元キュー植物園園長で、現在エデンプロジェクト科学部長のギリアン プランス卿、米国スミソニアン博物館「生命の百科事典」顧問のジェームス エドワーズ博士、兵庫県立人と自然の博物館長(元東京大学附属小石川植物園園長)の岩槻邦男博士の3名が2012年10月31日お立ち寄り下さいました。
プランス卿には4回お越しいただいており、アマゾンの熱帯雨林研究の第一人者として、また私が一年間学ばせて頂いたキュー植物園の園長として、そして世界 の注目する理想的な植物園であるエデンプロジェクト立ち上げの責任者として、私自身、プランツ卿を尊敬して参りました。そのような方に訪問いただきアイデ アをいただけることは、非常に有難いことです。卿は咲くやこの花館を訪問する度に、どのように進化しているかを見て回るのが楽しみだそうです。

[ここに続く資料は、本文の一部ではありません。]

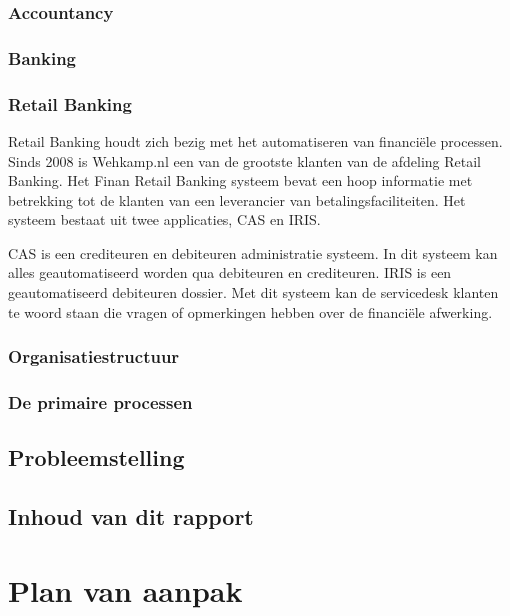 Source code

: \documentclass[a4paper,12pt,oneside]{report}
\begin{document}
\subsection{Accountancy}
\lipsum[1]
\subsection{Banking}
\lipsum[1]
\subsection{Retail Banking}
Retail Banking houdt zich bezig met het automatiseren van financiële processen. 
Sinds 2008 is Wehkamp.nl een van de grootste klanten van de afdeling Retail Banking.
Het Finan Retail Banking systeem bevat een hoop informatie met betrekking tot de klanten van een leverancier van betalingsfaciliteiten. 
Het systeem bestaat uit twee applicaties, CAS en IRIS. 

CAS is een crediteuren en debiteuren administratie systeem. 
In dit systeem kan alles geautomatiseerd worden qua debiteuren en crediteuren.
IRIS is een geautomatiseerd debiteuren dossier. 
Met dit systeem kan de servicedesk klanten te woord staan die vragen of opmerkingen hebben over de financiële afwerking. 




\subsection{Organisatiestructuur}
\lipsum[2]

\subsection{De primaire processen}
\lipsum[3]


\section{Probleemstelling}
\lipsum[4]

\section{Inhoud van dit rapport}
\lipsum[5]

\chapter{Plan van aanpak}
\lipsum[6-7]

\end{document}
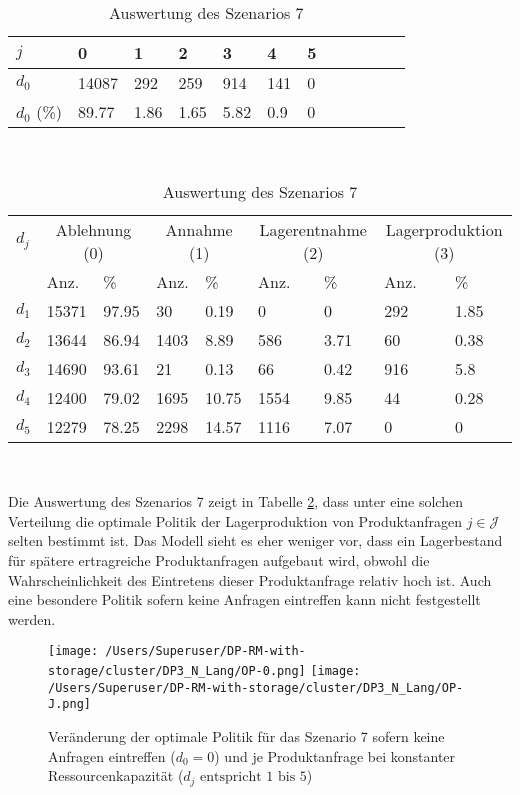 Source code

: \begin{table}[h!]
\renewcommand{\arraystretch}{1.5}
  \begin{center}
    \caption{Auswertung des Szenarios 7}  \label{AS7}
    \vspace*{3mm}
    \begin{tabular}{l l l l l l l l l l l l }  \hline 
         $j$ & 0 & 1  & 2 & 3 & 4  & 5   \\  \hline
$d_{0}$ &  14087 &   292 &   259 &   914 &  141 &  0 \\
$d_{0}$ (\%) &  89.77 &  1.86 &  1.65 &  5.82 &  0.9 &  0 \\
\hline
    \end{tabular} \\[3mm]
        \begin{tabular}{ l l l l l l l l l}   \hline    %
    $d_j$ & \multicolumn{2}{c}{Ablehnung (0)} & \multicolumn{2}{c}{Annahme (1)}  & \multicolumn{2}{c}{Lagerentnahme (2)} & \multicolumn{2}{c}{Lagerproduktion (3)}\\
    & Anz. & \% & Anz. & \% & Anz. & \% & Anz. & \% \\ \hline 
$d_{1}$ &  15371 &  97.95 &    30 &   0.19 &   0 &   0 &  292 &  1.85 \\
$d_{2}$ &  13644 &  86.94 &  1403 &   8.89 &   586 &  3.71 &   60 &  0.38 \\
$d_{3}$ &  14690 &  93.61 &    21 &   0.13 &    66 &  0.42 &  916 &   5.8 \\
$d_{4}$ &  12400 &  79.02 &  1695 &  10.75 &  1554 &  9.85 &   44 &  0.28 \\
$d_{5}$ &  12279 &  78.25 &  2298 &  14.57 &  1116 &  7.07 &  0 &   0 \\
          \hline
   \end{tabular} \\[3mm]
     \end{center}
\end{table}

Die Auswertung des Szenarios 7 zeigt in Tabelle \ref{AS7}, dass unter eine solchen Verteilung die optimale Politik der Lagerproduktion von Produktanfragen $j\in\mathcal{J}$ selten bestimmt ist. Das Modell sieht es eher weniger vor, dass ein Lagerbestand für spätere ertragreiche Produktanfragen aufgebaut wird, obwohl die Wahrscheinlichkeit des Eintretens dieser Produktanfrage relativ hoch ist. Auch eine besondere Politik sofern keine Anfragen eintreffen kann nicht festgestellt werden.

\begin{figure}[h!]     
\begin{center}
\texttt{[image: /Users/Superuser/DP-RM-with-storage/cluster/DP3\_N\_Lang/OP-0.png]}
\texttt{[image: /Users/Superuser/DP-RM-with-storage/cluster/DP3\_N\_Lang/OP-J.png]}
    \caption{Veränderung der optimale Politik für das Szenario 7 sofern keine Anfragen eintreffen ($d_0=0$) und je Produktanfrage bei konstanter Ressourcenkapazität ($d_j\text{ entspricht }1\text{ bis }5$)}  \label{SV7}
  \end{center}
\end{figure}

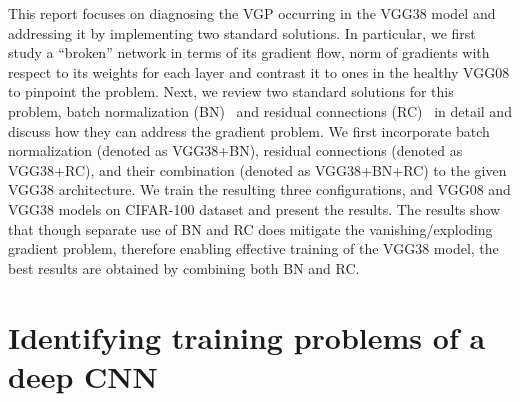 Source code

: \documentclass{article}
\begin{document}
This report focuses on diagnosing the VGP occurring in the VGG38 model and addressing it by implementing two standard solutions.
In particular, we first study a ``broken'' network in terms of its gradient flow, norm of gradients with respect to
its weights for each layer and contrast it to ones in the healthy VGG08 to pinpoint the problem.
Next, we review two standard solutions for this problem,  batch normalization (BN)~\cite{ioffe2015batch} and residual connections (RC)~\cite{he2016deep} in detail and discuss how they can address the gradient problem.
We first incorporate batch normalization (denoted as VGG38+BN), residual connections (denoted as VGG38+RC),  and their combination (denoted as VGG38+BN+RC) to the given VGG38 architecture.
We train the resulting three configurations, and VGG08 and VGG38 models on CIFAR-100 dataset and present the results.
The results show that though separate use of BN and RC does mitigate the vanishing/exploding gradient problem, therefore enabling effective training of the VGG38 model, the best results are obtained by combining both BN and RC.

%


\section{Identifying training problems of a deep CNN}
\label{sec:task1}
\end{document}
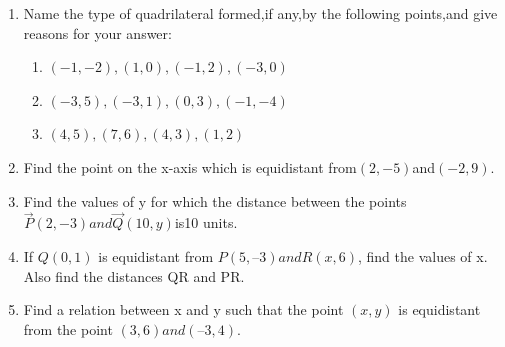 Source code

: \documentclass[12pt]{article}
\begin{document}
\begin{enumerate}
\item Name the type of quadrilateral formed,if any,by the following points,and give reasons for your answer:
\begin{enumerate}
\item $(-1,-2),(1,0),(-1,2),(-3,0)$
\item $(-3,5),(-3,1),(0,3),(-1,-4)$
\item $(4,5),(7,6),(4,3),(1,2)$
\end{enumerate}
\item Find the point on the x-axis which is equidistant from$(2,-5)$and$(-2,9)$.
\item Find the values of y for which the distance between the points                  $\vec{P}(2,-3)and \vec{Q}(10,y)$is10 units.
\item  If $Q(0, 1)$ is equidistant from $P(5, –3) and R(x, 6)$, find the values of x. Also find the
distances QR and PR.
\item  Find a relation between x and y such that the point $(x, y)$ is equidistant from the point
$(3, 6) and (– 3, 4)$.

\end{enumerate}
\end{document}
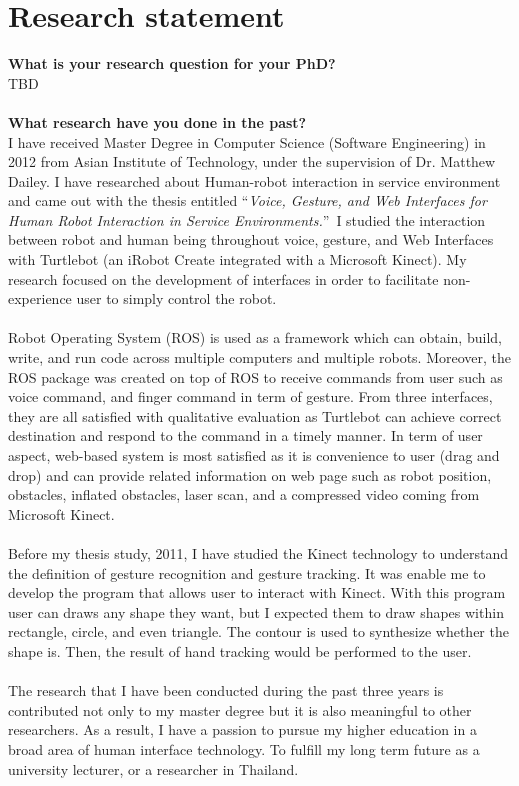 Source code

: \documentclass[11pt,a4paper,roman]{moderncv}        %
\begin{document}
\makecvtitle
\section{Research statement}
\textbf{What is your research question for your PhD?}
\\
TBD
\\
\\
\textbf{What research have you done in the past?}
\\
I have received Master Degree in Computer Science (Software Engineering) in 2012 from Asian Institute of Technology, under the supervision of Dr. Matthew Dailey. I have researched about Human-robot interaction in service environment and came out with the thesis entitled ``\emph{Voice, Gesture, and Web Interfaces for Human Robot Interaction in Service Environments.}''\ I studied the interaction between robot and human being throughout voice, gesture, and Web Interfaces with Turtlebot (an iRobot Create integrated with a Microsoft Kinect). My research focused on the development of interfaces in order to facilitate non-experience user to simply control the robot. 
\\
\\
Robot Operating System (ROS) is used as a framework which can obtain, build, write, and run code across multiple computers and multiple robots. Moreover, the ROS package was created on top of ROS to receive commands from user such as voice command, and finger command in term of gesture. From three interfaces, they are all satisfied with qualitative evaluation as Turtlebot can achieve correct destination and respond to the command in a timely manner. In term of user aspect, web-based system is most satisfied as it is convenience to user (drag and drop) and can provide related information on web page such as robot position, obstacles, inflated obstacles, laser scan, and a compressed video coming from Microsoft Kinect.
\\
\\
Before my thesis study, 2011, I have studied the Kinect technology to understand the definition of gesture recognition and gesture tracking. It was enable me to develop the program that allows user to interact with Kinect. With this program user can draws any shape they want, but I expected them to draw shapes within rectangle, circle, and even triangle. The contour is used to synthesize whether the shape is. Then, the result of hand tracking would be performed to the user. 
\\
\\
The research that I have been conducted during the past three years is contributed not only to my master degree but it is also meaningful to other researchers. As a result, I have a passion to pursue my higher education in a broad area of human interface technology. To fulfill my long term future as a university lecturer, or a researcher in Thailand. 
		
\end{document}
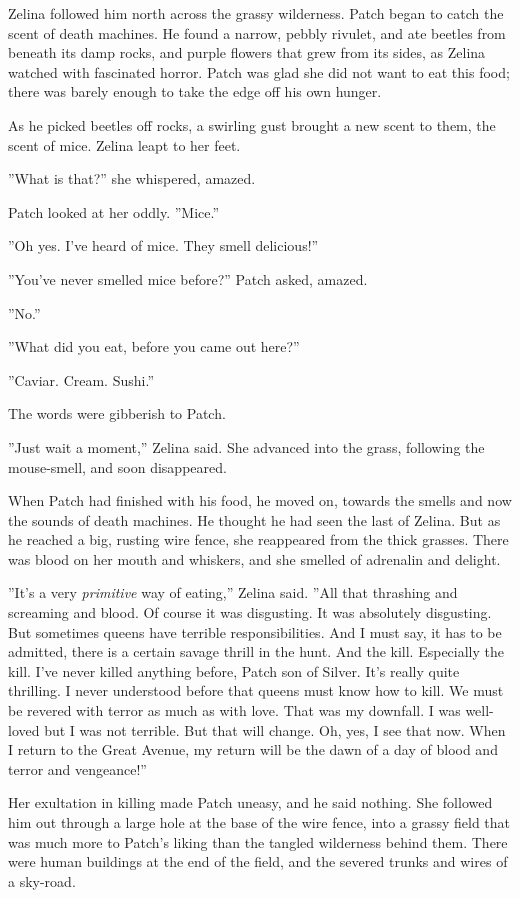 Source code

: \documentclass[12pt]{book}
\begin{document}
Zelina followed him north across the grassy wilderness. Patch began to
catch the scent of death machines. He found a narrow, pebbly rivulet,
and ate beetles from beneath its damp rocks, and purple flowers that
grew from its sides, as Zelina watched with fascinated horror. Patch
was glad she did not want to eat this food; there was barely enough to
take the edge off his own hunger.

As he picked beetles off rocks, a swirling gust brought a new scent to
them, the scent of mice. Zelina leapt to her feet.

''What is that?'' she whispered, amazed.

Patch looked at her oddly. ''Mice.''

''Oh yes. I've heard of mice. They smell delicious!''

''You've never smelled mice before?'' Patch asked, amazed.

''No.''

''What did you eat, before you came out here?''

''Caviar. Cream. Sushi.''

The words were gibberish to Patch.

''Just wait a moment,'' Zelina said. She advanced into the grass,
following the mouse-smell, and soon disappeared.

When Patch had finished with his food, he moved on, towards the smells
and now the sounds of death machines. He thought he had seen the last
of Zelina. But as he reached a big, rusting wire fence, she reappeared
from the thick grasses. There was blood on her mouth and whiskers, and
she smelled of adrenalin and delight.

''It's a very \textit{primitive} way of eating,'' Zelina said. ''All
that thrashing and screaming and blood. Of course it was
disgusting. It was absolutely disgusting. But sometimes queens have
terrible responsibilities. And I must say, it has to be admitted,
there is a certain savage thrill in the hunt. And the kill. Especially
the kill. I've never killed anything before, Patch son of Silver. It's
really quite thrilling. I never understood before that queens must
know how to kill. We must be revered with terror as much as with
love. That was my downfall. I was well-loved but I was not
terrible. But that will change. Oh, yes, I see that now. When I return
to the Great Avenue, my return will be the dawn of a day of blood and
terror and vengeance!''

Her exultation in killing made Patch uneasy, and he said nothing. She
followed him out through a large hole at the base of the wire fence,
into a grassy field that was much more to Patch's liking than the
tangled wilderness behind them. There were human buildings at the end
of the field, and the severed trunks and wires of a sky-road.
\end{document}
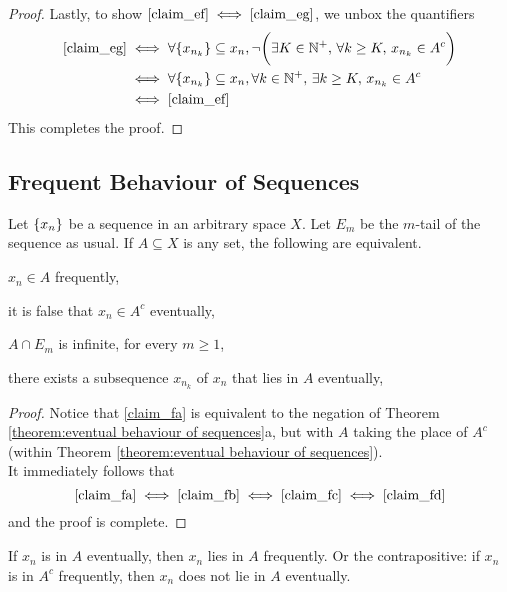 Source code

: \documentclass[../../main.tex]{subfiles}
\begin{document}
\begin{proof}
    Lastly, to show $\ref{claim_ef}\iff\ref{claim_eg}$, we unbox the quantifiers
    \begin{align*}
    \ref{claim_eg}&\iff \forall \{x_{n_k}\}\subseteq x_n, \neg\biggl(\exists K\in\mathbb{N}^+,\,\forall k\geq K,\, x_{n_k}\in A^c\biggr)\\
    &\iff \forall \{x_{n_k}\}\subseteq x_n,\forall k\in\mathbb{N}^+,\,\exists k\geq K,\, x_{n_k}\in A^c\\
    &\iff \ref{claim_ef}
    \end{align*}
    This completes the proof.
\end{proof}
\newpage
\subsection{Frequent Behaviour of Sequences}
\begin{wts}\label{theorem:frequent behaviour of sequences}
    Let $\{x_n\}$ be a sequence in an arbitrary space $X$. Let $E_m$ be the $m$-tail of the sequence as usual. If $A\subseteq X$ is any set, the following are equivalent.
    \begin{enumalpha}
        \item $x_n\in A$ frequently,\label{claim_fa}
        \item it is false that $x_n\in A^c$ eventually,\label{claim_fb}
        \item $A\cap E_m$ is infinite, for every $m\geq 1$,\label{claim_fc}
        \item there exists a subsequence $x_{n_k}$ of $x_n$ that lies in $A$ eventually,\label{claim_fd}
    \end{enumalpha}
\end{wts}
\begin{proof}
    Notice that \ref{claim_fa} is equivalent to the negation of Theorem \ref{theorem:eventual behaviour of sequences}a, but with $A$ taking the place of $A^c$ (within Theorem \ref{theorem:eventual behaviour of sequences}). \\
    
    It immediately follows that
    \[
    \ref{claim_fa}\iff \ref{claim_fb}\iff \ref{claim_fc}\iff \ref{claim_fd}
    \]
    and the proof is complete.
\end{proof}
\begin{corollary}
    If $x_n$ is in $A$ eventually, then $x_n$ lies in $A$ frequently. Or the contrapositive: if $x_n$ is in $A^c$ frequently, then $x_n$ does not lie in $A$ eventually.
\end{corollary}
\end{document}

館に入られて間もなくの、オオオニバスの栽培場所で75歳の卿の目は輝きました。クルジアーナ系のオオオニバスを見られて、「これの受粉について南米で研究していた」と懐かしそうに語られました。池の横に植栽されたサガリバナを見られて
卿「上手く栽培できていますね」
私「幸い当館では熱帯植物の栽培では最高の技術者が活躍しています」
卿「バーリントニア(サガリバナ)で有名なのは何という島でしたか?」
私「西表島です。夜咲きなのでエコツアーとしてナイトクルーズなども行い観光資源にもなっています」
卿「そう西表島でしたね。私はバーリントニアの研究も行いました」と熱く語られました。
ハイビスカスワールドでは以前職員がカウアイ島で野生のヒビスクス・ワイメアエの枝を入手、それを挿し木で増殖、今では沢山花をつけているのをご覧頂くと、「来年1月にハワイの研究所に行くのでここでも保護されていると話をしよう」と写真を2,3枚撮影されました。 当館では野生植物をある意味こだわりで集めてきたのも気に入ってもらっているようでした。
プチイングリッシュガーデンと役立つ広場にもご案内、 私「これらは新たに教育、楽しみの場として作りました」と進化ぶりをアピール。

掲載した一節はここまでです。